Extracted records
--- --- ---

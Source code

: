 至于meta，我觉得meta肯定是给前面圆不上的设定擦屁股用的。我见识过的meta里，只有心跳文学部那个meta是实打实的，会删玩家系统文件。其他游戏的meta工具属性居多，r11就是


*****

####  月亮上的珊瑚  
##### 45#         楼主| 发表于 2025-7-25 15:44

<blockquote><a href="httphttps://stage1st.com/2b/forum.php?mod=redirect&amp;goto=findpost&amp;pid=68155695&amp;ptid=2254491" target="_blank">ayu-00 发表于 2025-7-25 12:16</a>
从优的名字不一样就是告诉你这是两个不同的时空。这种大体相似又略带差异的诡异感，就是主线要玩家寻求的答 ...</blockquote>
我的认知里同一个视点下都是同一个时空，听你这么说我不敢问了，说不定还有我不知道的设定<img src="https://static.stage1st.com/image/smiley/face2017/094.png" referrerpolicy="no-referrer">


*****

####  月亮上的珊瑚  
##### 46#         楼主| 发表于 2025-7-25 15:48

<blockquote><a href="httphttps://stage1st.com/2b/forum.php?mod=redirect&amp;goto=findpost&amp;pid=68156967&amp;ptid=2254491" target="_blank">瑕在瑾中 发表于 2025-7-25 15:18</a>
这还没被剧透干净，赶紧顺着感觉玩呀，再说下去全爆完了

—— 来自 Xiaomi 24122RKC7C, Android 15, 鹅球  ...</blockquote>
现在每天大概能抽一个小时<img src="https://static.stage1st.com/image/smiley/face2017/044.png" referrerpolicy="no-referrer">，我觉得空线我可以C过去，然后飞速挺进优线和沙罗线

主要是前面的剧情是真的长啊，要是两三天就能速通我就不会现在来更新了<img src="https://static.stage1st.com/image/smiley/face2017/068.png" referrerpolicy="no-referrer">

--- --- ---

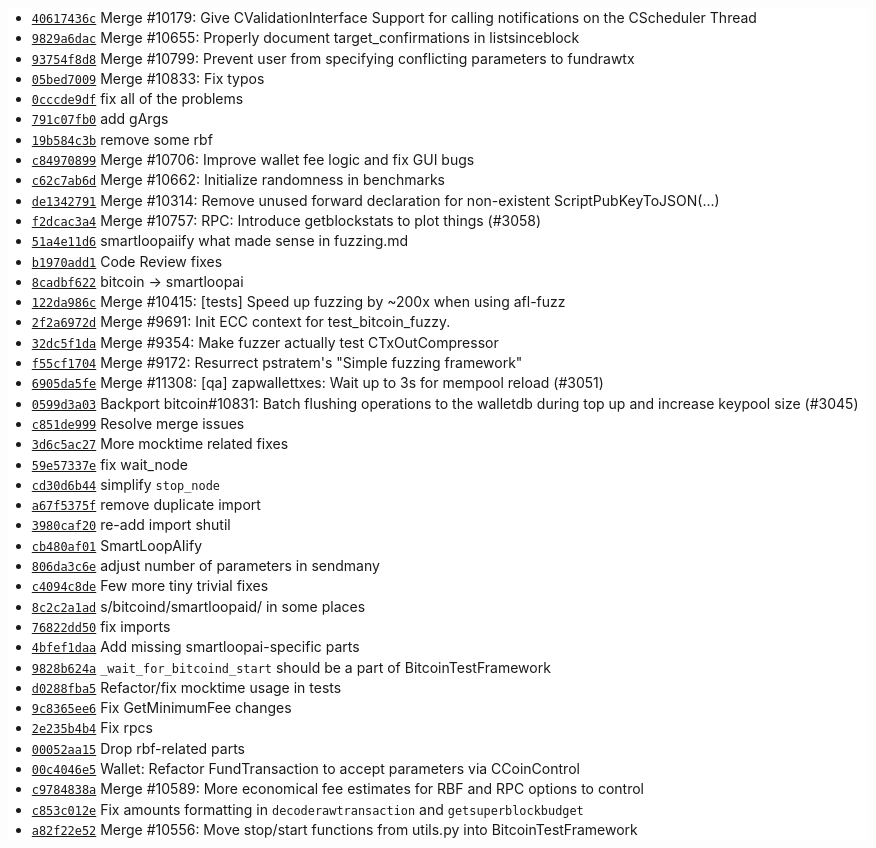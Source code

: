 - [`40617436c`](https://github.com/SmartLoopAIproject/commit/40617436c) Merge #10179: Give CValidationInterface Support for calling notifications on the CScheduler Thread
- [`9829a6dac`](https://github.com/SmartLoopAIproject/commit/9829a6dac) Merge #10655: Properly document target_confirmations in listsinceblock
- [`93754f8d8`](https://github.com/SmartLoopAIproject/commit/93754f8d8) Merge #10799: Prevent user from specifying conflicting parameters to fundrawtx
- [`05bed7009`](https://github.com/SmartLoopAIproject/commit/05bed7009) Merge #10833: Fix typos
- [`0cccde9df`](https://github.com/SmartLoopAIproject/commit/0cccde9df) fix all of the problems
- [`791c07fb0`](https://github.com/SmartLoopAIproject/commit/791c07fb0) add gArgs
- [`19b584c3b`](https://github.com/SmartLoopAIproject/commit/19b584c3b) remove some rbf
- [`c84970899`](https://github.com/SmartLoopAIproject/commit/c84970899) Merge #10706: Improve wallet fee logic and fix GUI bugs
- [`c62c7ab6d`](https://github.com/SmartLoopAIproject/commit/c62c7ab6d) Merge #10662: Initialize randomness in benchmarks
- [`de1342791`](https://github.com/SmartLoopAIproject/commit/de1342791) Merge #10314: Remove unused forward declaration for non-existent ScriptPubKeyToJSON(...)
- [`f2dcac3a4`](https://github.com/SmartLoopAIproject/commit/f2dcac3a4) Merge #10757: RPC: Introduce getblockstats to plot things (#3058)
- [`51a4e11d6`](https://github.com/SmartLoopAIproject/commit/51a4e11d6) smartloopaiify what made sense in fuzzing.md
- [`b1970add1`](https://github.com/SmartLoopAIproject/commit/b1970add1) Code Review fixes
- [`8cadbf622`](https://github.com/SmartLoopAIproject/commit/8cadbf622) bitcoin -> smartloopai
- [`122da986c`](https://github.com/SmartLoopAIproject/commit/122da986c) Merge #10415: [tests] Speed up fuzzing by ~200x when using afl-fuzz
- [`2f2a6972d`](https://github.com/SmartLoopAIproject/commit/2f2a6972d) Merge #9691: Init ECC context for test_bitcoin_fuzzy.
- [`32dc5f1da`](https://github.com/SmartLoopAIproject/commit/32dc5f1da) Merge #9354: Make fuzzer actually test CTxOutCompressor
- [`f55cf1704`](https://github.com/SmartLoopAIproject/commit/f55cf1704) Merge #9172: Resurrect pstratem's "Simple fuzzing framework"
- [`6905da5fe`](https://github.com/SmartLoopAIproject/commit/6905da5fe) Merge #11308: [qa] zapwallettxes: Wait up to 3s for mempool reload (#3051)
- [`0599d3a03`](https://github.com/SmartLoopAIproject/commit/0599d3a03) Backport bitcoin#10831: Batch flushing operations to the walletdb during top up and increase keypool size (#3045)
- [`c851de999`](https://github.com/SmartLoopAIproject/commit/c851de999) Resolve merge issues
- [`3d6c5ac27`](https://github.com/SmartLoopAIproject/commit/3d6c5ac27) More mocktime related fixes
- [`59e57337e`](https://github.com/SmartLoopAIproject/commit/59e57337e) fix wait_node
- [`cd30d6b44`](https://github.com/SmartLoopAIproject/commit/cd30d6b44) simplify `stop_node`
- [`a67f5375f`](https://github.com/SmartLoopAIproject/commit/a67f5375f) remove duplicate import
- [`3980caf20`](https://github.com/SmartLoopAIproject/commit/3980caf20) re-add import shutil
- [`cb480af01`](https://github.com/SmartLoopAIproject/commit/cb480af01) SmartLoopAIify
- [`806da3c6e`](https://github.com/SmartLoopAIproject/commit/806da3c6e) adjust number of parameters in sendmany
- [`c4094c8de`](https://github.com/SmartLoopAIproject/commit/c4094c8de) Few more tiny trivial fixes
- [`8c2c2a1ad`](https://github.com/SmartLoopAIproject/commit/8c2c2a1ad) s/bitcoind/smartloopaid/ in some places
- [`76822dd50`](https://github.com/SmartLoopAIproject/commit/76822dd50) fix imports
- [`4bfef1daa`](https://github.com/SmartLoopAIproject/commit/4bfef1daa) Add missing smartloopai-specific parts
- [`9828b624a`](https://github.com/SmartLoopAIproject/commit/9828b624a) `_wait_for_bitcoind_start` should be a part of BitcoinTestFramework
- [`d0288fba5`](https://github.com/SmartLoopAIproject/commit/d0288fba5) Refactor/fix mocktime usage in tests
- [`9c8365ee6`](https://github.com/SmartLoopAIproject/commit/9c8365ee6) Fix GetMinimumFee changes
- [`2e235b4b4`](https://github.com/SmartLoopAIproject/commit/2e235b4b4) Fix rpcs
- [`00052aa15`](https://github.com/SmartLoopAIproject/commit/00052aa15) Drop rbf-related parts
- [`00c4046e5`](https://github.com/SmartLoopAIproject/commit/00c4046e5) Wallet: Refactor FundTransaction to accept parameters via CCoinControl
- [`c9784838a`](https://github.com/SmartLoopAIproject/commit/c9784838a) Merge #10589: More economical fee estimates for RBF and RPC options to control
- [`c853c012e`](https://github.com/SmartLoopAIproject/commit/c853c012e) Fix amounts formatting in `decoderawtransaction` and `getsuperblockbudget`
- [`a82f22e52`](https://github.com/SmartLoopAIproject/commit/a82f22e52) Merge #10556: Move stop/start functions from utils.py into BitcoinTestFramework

--- --- ---

> **Instructions for the task**
Considering the records above, state how many lines contain the word "redirect", with nothing else in your reply.

> **The answer**
2